[Document images with source code]
----------------------------------------
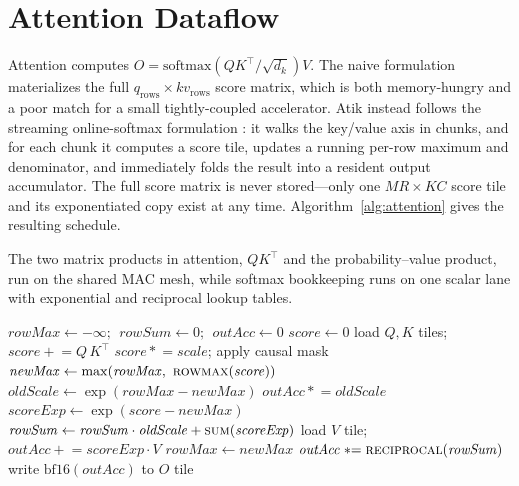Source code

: \documentclass[sigconf,nonacm]{acmart}
\begin{document}
\section{Attention Dataflow}
\label{sec:attention}

Attention computes $O = \mathrm{softmax}\!\left(QK^\top\!/\sqrt{d_k}\right)V$.
The naive formulation materializes the full $q_{\text{rows}}\times
kv_{\text{rows}}$ score matrix, which is both memory-hungry and a poor match for
a small tightly-coupled accelerator. Atik instead follows the streaming
online-softmax formulation \cite{onlinesoftmax}: it walks the key/value axis in
chunks, and for each chunk it computes a score tile, updates a running per-row
maximum and denominator, and immediately folds the result into a resident output
accumulator. The full score matrix is never stored---only one
$\mathit{MR}\times\mathit{KC}$ score tile and its exponentiated copy exist at any
time. Algorithm~\ref{alg:attention} gives the resulting schedule.

The two matrix products in attention, $QK^\top$ and the probability--value
product, run on the shared MAC mesh, while softmax bookkeeping runs on one
scalar lane with exponential and reciprocal lookup tables.

\begin{algorithm}[t]
\caption{Atik tiled online-softmax attention. $MR$/$NC$ are the mesh row/column
  tile sizes, $KC$ the key/value chunk, and $KT$ the internal reduction depth.
  The score matrix is never fully materialized; $QK^\top$ and the
  probability--value product run on the shared mesh, and the softmax update runs
  on the scalar lane.}
\label{alg:attention}
\begin{algorithmic}[1]
    \State $\mathit{rowMax}\gets-\infty;\ \ \mathit{rowSum}\gets0;\ \ \mathit{outAcc}\gets0$
      \State $\mathit{score}\gets0$ 
        \State load $Q,K$ tiles;\ \ $\mathit{score}\mathrel{+}=Q\,K^\top$
      \EndFor
      \State $\mathit{score}\mathrel{*}=\mathit{scale}$; apply causal mask 
      \State $\mathit{newMax}\gets\max(\mathit{rowMax},\ \textsc{rowmax}(\mathit{score}))$
      \State $\mathit{oldScale}\gets\exp(\mathit{rowMax}-\mathit{newMax})$
      \State $\mathit{outAcc}\mathrel{*}=\mathit{oldScale}$
      \State $\mathit{scoreExp}\gets\exp(\mathit{score}-\mathit{newMax})$
      \State $\mathit{rowSum}\gets\mathit{rowSum}\cdot\mathit{oldScale}+\textsc{sum}(\mathit{scoreExp})$
      \State load $V$ tile;\ \ $\mathit{outAcc}\mathrel{+}=\mathit{scoreExp}\cdot V$ 
      \State $\mathit{rowMax}\gets\mathit{newMax}$
    \EndFor
    \State $\mathit{outAcc}\mathrel{*}=\textsc{reciprocal}(\mathit{rowSum})$ 
    \State write $\mathrm{bf16}(\mathit{outAcc})$ to $O$ tile
  \EndFor
\EndFor
\end{algorithmic}
\end{algorithm}
\end{document}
----------------------------------------
Assignment
Drop the pictures and give every line above again exactly.

Problem solution
Source code

: \documentclass[sigconf,nonacm]{acmart}
\begin{document}
\section{Attention Dataflow}
\label{sec:attention}

Attention computes $O = \mathrm{softmax}\!\left(QK^\top\!/\sqrt{d_k}\right)V$.
The naive formulation materializes the full $q_{\text{rows}}\times
kv_{\text{rows}}$ score matrix, which is both memory-hungry and a poor match for
a small tightly-coupled accelerator. Atik instead follows the streaming
online-softmax formulation \cite{onlinesoftmax}: it walks the key/value axis in
chunks, and for each chunk it computes a score tile, updates a running per-row
maximum and denominator, and immediately folds the result into a resident output
accumulator. The full score matrix is never stored---only one
$\mathit{MR}\times\mathit{KC}$ score tile and its exponentiated copy exist at any
time. Algorithm~\ref{alg:attention} gives the resulting schedule.

The two matrix products in attention, $QK^\top$ and the probability--value
product, run on the shared MAC mesh, while softmax bookkeeping runs on one
scalar lane with exponential and reciprocal lookup tables.

\begin{algorithm}[t]
\caption{Atik tiled online-softmax attention. $MR$/$NC$ are the mesh row/column
  tile sizes, $KC$ the key/value chunk, and $KT$ the internal reduction depth.
  The score matrix is never fully materialized; $QK^\top$ and the
  probability--value product run on the shared mesh, and the softmax update runs
  on the scalar lane.}
\label{alg:attention}
\begin{algorithmic}[1]
    \State $\mathit{rowMax}\gets-\infty;\ \ \mathit{rowSum}\gets0;\ \ \mathit{outAcc}\gets0$
      \State $\mathit{score}\gets0$ 
        \State load $Q,K$ tiles;\ \ $\mathit{score}\mathrel{+}=Q\,K^\top$
      \EndFor
      \State $\mathit{score}\mathrel{*}=\mathit{scale}$; apply causal mask 
      \State $\mathit{newMax}\gets\max(\mathit{rowMax},\ \textsc{rowmax}(\mathit{score}))$
      \State $\mathit{oldScale}\gets\exp(\mathit{rowMax}-\mathit{newMax})$
      \State $\mathit{outAcc}\mathrel{*}=\mathit{oldScale}$
      \State $\mathit{scoreExp}\gets\exp(\mathit{score}-\mathit{newMax})$
      \State $\mathit{rowSum}\gets\mathit{rowSum}\cdot\mathit{oldScale}+\textsc{sum}(\mathit{scoreExp})$
      \State load $V$ tile;\ \ $\mathit{outAcc}\mathrel{+}=\mathit{scoreExp}\cdot V$ 
      \State $\mathit{rowMax}\gets\mathit{newMax}$
    \EndFor
    \State $\mathit{outAcc}\mathrel{*}=\textsc{reciprocal}(\mathit{rowSum})$ 
    \State write $\mathrm{bf16}(\mathit{outAcc})$ to $O$ tile
  \EndFor
\EndFor
\end{algorithmic}
\end{algorithm}
\end{document}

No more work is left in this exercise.